Kuttner then identifies the methods that liberals and democrats can use to develop a counter argument ans system to that of the Republicans.

"There are basically two stories on what liberals and Democrats need to espouse. Either might conceivably produce a majority movement and party. Both cannot; the competing messages simply cancel each other out. We saw the effects in 2000 and 2004 of Al Gore and John Kerry trying to take a dollop of each.

"In one story line, liberal interest groups have disproportionate influence, leaving the Democratic Party with a message too left wing for the country on both social issues and national defense.
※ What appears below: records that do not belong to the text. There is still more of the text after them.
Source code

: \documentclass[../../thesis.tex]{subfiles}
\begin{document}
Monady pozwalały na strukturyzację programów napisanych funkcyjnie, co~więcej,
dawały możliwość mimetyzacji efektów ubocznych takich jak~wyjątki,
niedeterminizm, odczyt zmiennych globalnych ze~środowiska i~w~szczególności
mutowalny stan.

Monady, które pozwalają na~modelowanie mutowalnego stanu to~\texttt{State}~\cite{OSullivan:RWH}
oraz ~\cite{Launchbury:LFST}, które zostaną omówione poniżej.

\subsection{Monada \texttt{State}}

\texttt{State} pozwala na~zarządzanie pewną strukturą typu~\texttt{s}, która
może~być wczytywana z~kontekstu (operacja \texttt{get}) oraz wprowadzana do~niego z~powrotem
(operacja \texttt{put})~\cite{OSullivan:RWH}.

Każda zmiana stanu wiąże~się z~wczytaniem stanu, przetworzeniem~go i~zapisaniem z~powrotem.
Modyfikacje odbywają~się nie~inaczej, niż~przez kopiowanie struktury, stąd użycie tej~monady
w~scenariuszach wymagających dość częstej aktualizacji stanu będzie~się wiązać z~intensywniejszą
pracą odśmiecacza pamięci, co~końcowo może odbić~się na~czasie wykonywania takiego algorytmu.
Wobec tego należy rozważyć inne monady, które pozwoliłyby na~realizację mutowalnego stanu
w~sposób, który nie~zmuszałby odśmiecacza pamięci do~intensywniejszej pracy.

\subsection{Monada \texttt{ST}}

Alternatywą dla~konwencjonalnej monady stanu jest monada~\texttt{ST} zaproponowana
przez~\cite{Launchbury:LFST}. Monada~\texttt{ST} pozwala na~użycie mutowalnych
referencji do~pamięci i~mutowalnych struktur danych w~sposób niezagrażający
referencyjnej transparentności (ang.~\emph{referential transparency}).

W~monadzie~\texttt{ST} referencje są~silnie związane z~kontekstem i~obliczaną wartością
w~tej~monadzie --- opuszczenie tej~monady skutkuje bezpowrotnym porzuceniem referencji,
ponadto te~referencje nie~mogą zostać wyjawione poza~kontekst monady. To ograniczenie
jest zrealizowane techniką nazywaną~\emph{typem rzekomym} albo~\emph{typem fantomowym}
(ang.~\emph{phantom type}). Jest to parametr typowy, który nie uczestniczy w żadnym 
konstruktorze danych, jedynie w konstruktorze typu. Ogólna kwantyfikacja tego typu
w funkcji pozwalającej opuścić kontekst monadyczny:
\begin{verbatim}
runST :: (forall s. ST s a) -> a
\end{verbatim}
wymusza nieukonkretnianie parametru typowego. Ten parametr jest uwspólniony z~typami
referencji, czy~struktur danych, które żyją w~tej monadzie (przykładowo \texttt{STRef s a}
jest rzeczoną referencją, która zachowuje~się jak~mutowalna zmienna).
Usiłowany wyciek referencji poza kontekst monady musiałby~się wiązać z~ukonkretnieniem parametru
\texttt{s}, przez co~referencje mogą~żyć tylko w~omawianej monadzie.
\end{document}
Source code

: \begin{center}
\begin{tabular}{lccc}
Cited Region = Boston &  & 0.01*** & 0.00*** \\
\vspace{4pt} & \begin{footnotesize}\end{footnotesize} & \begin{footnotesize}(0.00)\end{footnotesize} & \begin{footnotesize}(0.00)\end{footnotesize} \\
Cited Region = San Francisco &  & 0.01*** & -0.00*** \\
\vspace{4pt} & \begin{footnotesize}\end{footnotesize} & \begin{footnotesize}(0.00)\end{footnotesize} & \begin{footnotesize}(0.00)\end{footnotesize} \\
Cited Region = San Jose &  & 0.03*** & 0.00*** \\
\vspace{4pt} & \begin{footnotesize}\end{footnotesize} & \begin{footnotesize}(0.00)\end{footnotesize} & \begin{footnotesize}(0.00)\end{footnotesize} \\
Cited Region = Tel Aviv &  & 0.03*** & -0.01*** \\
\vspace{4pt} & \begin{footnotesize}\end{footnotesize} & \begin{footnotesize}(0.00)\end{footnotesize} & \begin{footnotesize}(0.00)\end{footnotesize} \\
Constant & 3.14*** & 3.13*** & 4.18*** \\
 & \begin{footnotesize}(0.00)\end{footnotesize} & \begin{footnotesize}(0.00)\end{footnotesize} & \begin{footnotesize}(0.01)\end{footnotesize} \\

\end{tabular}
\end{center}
On economics, New Democrats want a modernizing party committed to fiscal responsibility, globalism, and market-like strategies for social problems such as health care and education. This is said to be "pro-growth," though its detractors view that as a code for pro-business. The Democratic Leadership Council (DLC), initially cheering Gore-Lieberman as just the ticket, became progressively disillusioned the more populist Gore sounded. In a DLC postmortem, Joe Lieberman declared that Gore's economic populism stuff was not the pro-growth approach. It made it more dificult for us to gain the support of middle-class independent voters who don't see America as "us versus them."
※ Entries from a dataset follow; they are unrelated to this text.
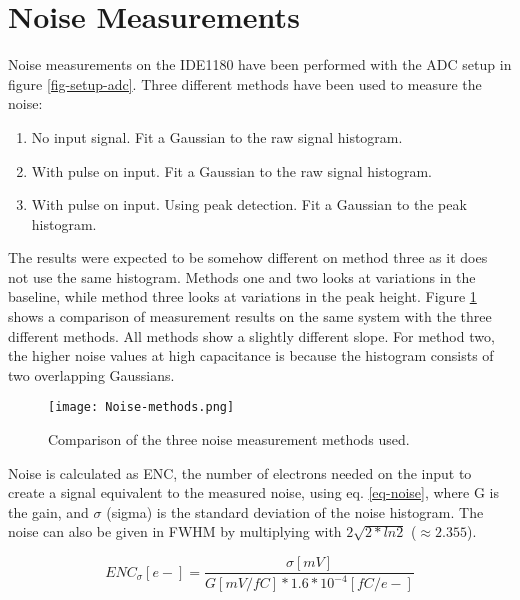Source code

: \documentclass[../main/thesis.tex]{subfiles}
\begin{document}
\section{Noise Measurements}
\label{ide-noise}

Noise measurements on the IDE1180 have been performed with the ADC setup in figure \ref{fig-setup-adc}. Three different methods have been used to measure the noise:
\begin{enumerate}  
	\item No input signal. Fit a Gaussian to the raw signal histogram. 
	\item With pulse on input. Fit a Gaussian to the raw signal histogram.  
	\item With pulse on input. Using peak detection. Fit a Gaussian to the peak histogram.   
\end{enumerate}

The results were expected to be somehow different on method three as it does not use the same histogram. Methods one and two looks at variations in the baseline, while method three looks at variations in the peak height. Figure \ref{fig-noise-methods} shows a comparison of measurement results on the same system with the three different methods. All methods show a slightly different slope. For method two, the higher noise values at high capacitance is because the histogram consists of two overlapping Gaussians.  %

\begin{figure}%
	\centering
	\texttt{[image: Noise-methods.png]}
	\caption{Comparison of the three noise measurement methods used.}
	\label{fig-noise-methods}
\end{figure} 

Noise is calculated as \acrfull{ENC}, the number of electrons needed on the input to create a signal equivalent to the measured noise, using eq. \ref{eq-noise}, where G is the gain, and $\sigma$ (sigma) is the standard deviation of the noise histogram. The noise can also be given in \gls{FWHM} by multiplying with $2\sqrt{2*ln2}$ ($\approx 2.355$). 

\begin{equation}%
ENC_\sigma [e-] = \frac{\sigma [mV]}{G [mV/fC]*1.6*10^{-4} [fC/e-]}
\label{eq-noise}
\end{equation}
\end{document}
"The opposite view -- whose exponents include Tom Frank, Robert Borosage, and David J. Sirota -- holds that by failing to run as progressives, Democrats allow Republicans to use cultural issues as a proxy for class issues. Frank, sifting through the ashes of the Democrats' 2004 defeat, wrote recently in The New York Review of Books: "Conservatives generally regard class as an unacceptable topic when the subject is economics -- trade, deregulation, shifting the tax burden. But define class as culture, and class instantly becomes the blood and bone of public discourse". Workerist in its rhetoric but royalist in its economic effects, this backlash is in no way embarrassed by its contradictions."

[...]

"In theory, either recipe could produce a governing coalition. But a resurgent Democratic Party built on progressivism would be more worth having."


A problem up to now is that Democratic consultants, depending on polls instead of ideology, tend to shift Democratic candidates to more of a right-wing message on the assumption that America is becoming a more conservative nation. A second major problem is that when a potential candidate goes to the Democratic Congressional Campaign Committee to seek financial help the first thing that they are asked is whether they have several hundred thousand dollars available. This results in eliminating almost any candidates who are not independently wealthy.
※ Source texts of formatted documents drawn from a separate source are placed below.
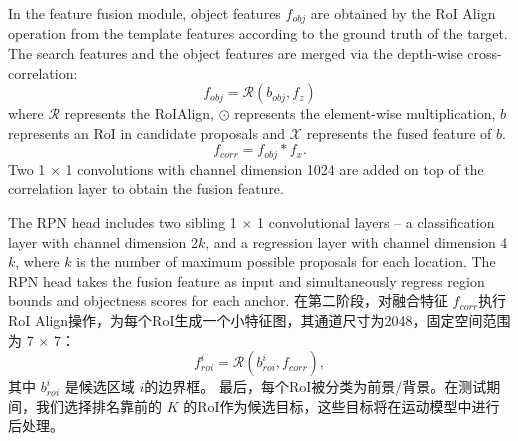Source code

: In the feature fusion module, object features $f_{obj}$ are obtained by the RoI Align operation from the template features according to the ground truth of the target. The search features and the object features are merged via the depth-wise cross-correlation:
\begin{equation}
    f_{obj} = \mathcal{R}(b_{obj}, f_{z})
\end{equation}
where $\mathcal{R}$ represents the RoIAlign, $\odot$ represents the element-wise multiplication, $b$ represents an RoI in candidate proposals and $\mathcal{X}$ represents the fused feature of $b$.
\begin{equation}
    f_{corr} = f_{obj} * f_{x}.
\end{equation}
Two 1 $\times$ 1 convolutions with channel dimension 1024 are added on top of the correlation layer to obtain the fusion feature.

The RPN head includes two sibling 1 $\times$ 1 convolutional layers -- a classification layer with channel dimension 2$k$, and a regression layer with channel dimension 4$k$, where $k$ is the number of maximum possible proposals for each location. The RPN head takes the fusion feature as input and simultaneously regress region bounds and objectness scores for each anchor.
\fi
在第二阶段，对融合特征 $f_{corr}$执行RoI Align操作，为每个RoI生成一个小特征图，其通道尺寸为2048，固定空间范围为 7 $\times$ 7：
\begin{equation}
    f_{roi}^{i} = \mathcal{R}(b_{roi}^{i}, f_{corr}),
\end{equation}
其中 $b_{roi}^{i}$ 是候选区域 $i$的边界框。
最后，每个RoI被分类为前景/背景。在测试期间，我们选择排名靠前的 $K$ 的RoI作为候选目标，这些目标将在运动模型中进行后处理。

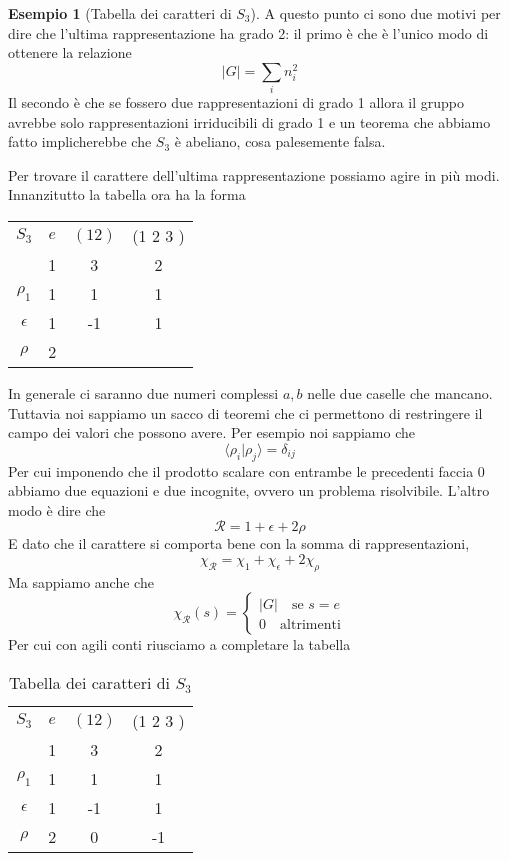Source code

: \documentclass[11pt]{article}
\theoremstyle{plain}
\theoremstyle{definition}
\newtheorem{exmp}{Esempio}[section]
\theoremstyle{remark}
\newcommand{\dsum}{\displaystyle\sum}
\begin{document}
\begin{exmp}[Tabella dei caratteri di $S_3$]
A questo punto ci sono due motivi per dire che l'ultima rappresentazione ha grado 2: il primo è che è l'unico modo di ottenere la relazione
\[ |G | = \dsum_i n_i^2 \]
Il secondo è che se fossero due rappresentazioni di grado 1 allora il gruppo avrebbe solo rappresentazioni irriducibili di grado 1 e un teorema che abbiamo fatto implicherebbe che $S_3$ è abeliano, cosa palesemente falsa.

Per trovare il carattere dell'ultima rappresentazione possiamo agire in più modi. Innanzitutto la tabella ora ha la forma

\begin{table}[!ht]
\centering
\begin{tabular}{|c|c|c|c|}
\hline
$S_3$  & $e$ & $(1 2)$ & (1 2 3 )    \\
 & 1 & 3 & 2 \\
\hline
 $\rho_1$ & 1 & 1  & 1 \\
\hline
$\epsilon$ & 1 & -1 & 1 \\
\hline
$\rho$ & 2 &  & \\
\hline
\end{tabular}
\end{table}

In generale ci saranno due numeri complessi $a, b$ nelle due caselle che mancano. Tuttavia noi sappiamo un sacco di teoremi che ci permettono di restringere il campo dei valori che possono avere. Per esempio noi sappiamo che
\[\langle \rho_i | \rho_j \rangle = \delta_{ij}\]
Per cui imponendo che il prodotto scalare con entrambe le precedenti faccia 0 abbiamo due equazioni e due incognite, ovvero un problema risolvibile. L'altro modo è dire che
\[ \mathcal{R} = 1 + \epsilon + 2\rho\]
E dato che il carattere si comporta bene con la somma di rappresentazioni,
\[\chi_{\mathcal{R}} = \chi_1 + \chi_\epsilon + 2 \chi_\rho  \]
Ma sappiamo anche che
\[ \chi_{\mathcal{R}}(s) =
\begin{cases}
|G| \quad \text{se } s = e \\
0 \quad \text{altrimenti}
\end{cases}\]
Per cui con agili conti riusciamo a completare la tabella

\begin{table}[!ht]
\centering
\begin{tabular}{|c|c|c|c|}
\hline
$S_3$  & $e$ & $(1 2)$ & (1 2 3 )    \\
 & 1 & 3 & 2 \\
\hline
 $\rho_1$ & 1 & 1  & 1 \\
\hline
$\epsilon$ & 1 & -1 & 1 \\
\hline
$\rho$ & 2 & 0 & -1 \\
\hline
\end{tabular}
\caption{Tabella dei caratteri di $S_3$}
\label{tabella caratteri s3}
\end{table}


\end{exmp}
\end{document}
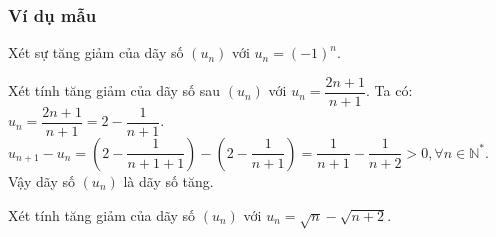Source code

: \subsubsection{Ví dụ mẫu}
\begin{vd}[NB]%
	Xét sự tăng giảm của dãy số $(u_n)$ với $u_n=(-1)^n$.
\end{vd}
\begin{vd}[NB]%
	Xét tính tăng giảm của dãy số sau $(u_n)$ với $u_n=\dfrac{2n+1}{n+1}$.
	\loigiai
	{
		Ta có: $u_n=\dfrac{2n+1}{n+1}=2-\dfrac{1}{n+1}$.\\
		$u_{n+1}-u_n=\left(2-\dfrac{1}{n+1+1}\right)-\left(2-\dfrac{1}{n+1}\right)=\dfrac{1}{n+1}-\dfrac{1}{n+2}>0, \forall n \in \mathbb{N}^\ast$.\\
		Vậy dãy số $(u_n)$ là dãy số tăng.
	}
\end{vd}
\begin{vd}[TH]%
	Xét tính tăng giảm của dãy số $(u_n)$ với $u_n=\sqrt{n}-\sqrt{n+2}$.
\end{vd}


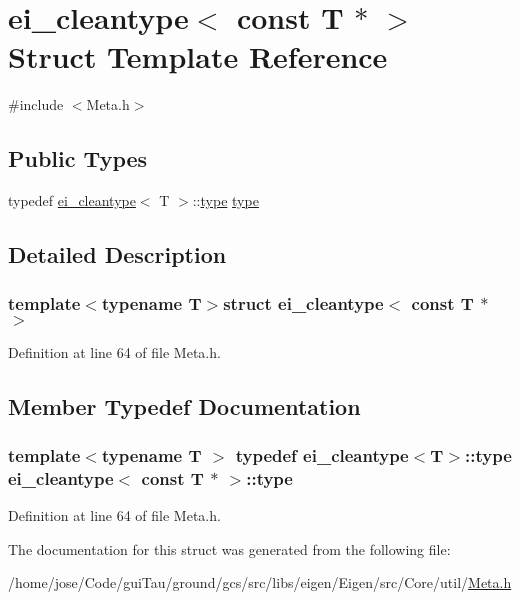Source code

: \hypertarget{structei__cleantype_3_01const_01_t_01_5_01_4}{\section{ei\-\_\-cleantype$<$ const T $\ast$ $>$ Struct Template Reference}
\label{structei__cleantype_3_01const_01_t_01_5_01_4}
}


{\ttfamily \#include $<$Meta.\-h$>$}

\subsection*{Public Types}
\begin{DoxyCompactItemize}
\item 
typedef \hyperlink{structei__cleantype}{ei\-\_\-cleantype}$<$ T $>$\-::\hyperlink{structei__cleantype_3_01const_01_t_01_5_01_4_aa976c8cbd493ca4d6516504c011cf35d}{type} \hyperlink{structei__cleantype_3_01const_01_t_01_5_01_4_aa976c8cbd493ca4d6516504c011cf35d}{type}
\end{DoxyCompactItemize}


\subsection{Detailed Description}
\subsubsection*{template$<$typename T$>$struct ei\-\_\-cleantype$<$ const T $\ast$ $>$}



Definition at line 64 of file Meta.\-h.



\subsection{Member Typedef Documentation}
\hypertarget{structei__cleantype_3_01const_01_t_01_5_01_4_aa976c8cbd493ca4d6516504c011cf35d}{
\subsubsection[{type}]{\setlength{\rightskip}{0pt plus 5cm}template$<$typename T $>$ typedef {\bf ei\-\_\-cleantype}$<$T$>$\-::{\bf type} {\bf ei\-\_\-cleantype}$<$ const T $\ast$ $>$\-::{\bf type}}}\label{structei__cleantype_3_01const_01_t_01_5_01_4_aa976c8cbd493ca4d6516504c011cf35d}


Definition at line 64 of file Meta.\-h.



The documentation for this struct was generated from the following file\-:\begin{DoxyCompactItemize}
\item 
/home/jose/\-Code/gui\-Tau/ground/gcs/src/libs/eigen/\-Eigen/src/\-Core/util/\hyperlink{_meta_8h}{Meta.\-h}\end{DoxyCompactItemize}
To counter these problems, Kuttner describes how a coalition of labor, environmentalist, civil-rights, pro-choice, and other grass-roots groups has started the Progressive Majority. This is an organization that recruits progressive candidates for office and provides some help with money, media, message, and training.

I suspect that this is an area in which the blogosphere can also play a big part.

This article is the most comprehensive description of the situation liberals and Democrats now find themselves that I have seen. It ties up a lot of loose strings and offers a framework for a coordinated reorganization of the Democratic Party that just might work.

With luck, we will begin to see some favorable results in the 2006 elections.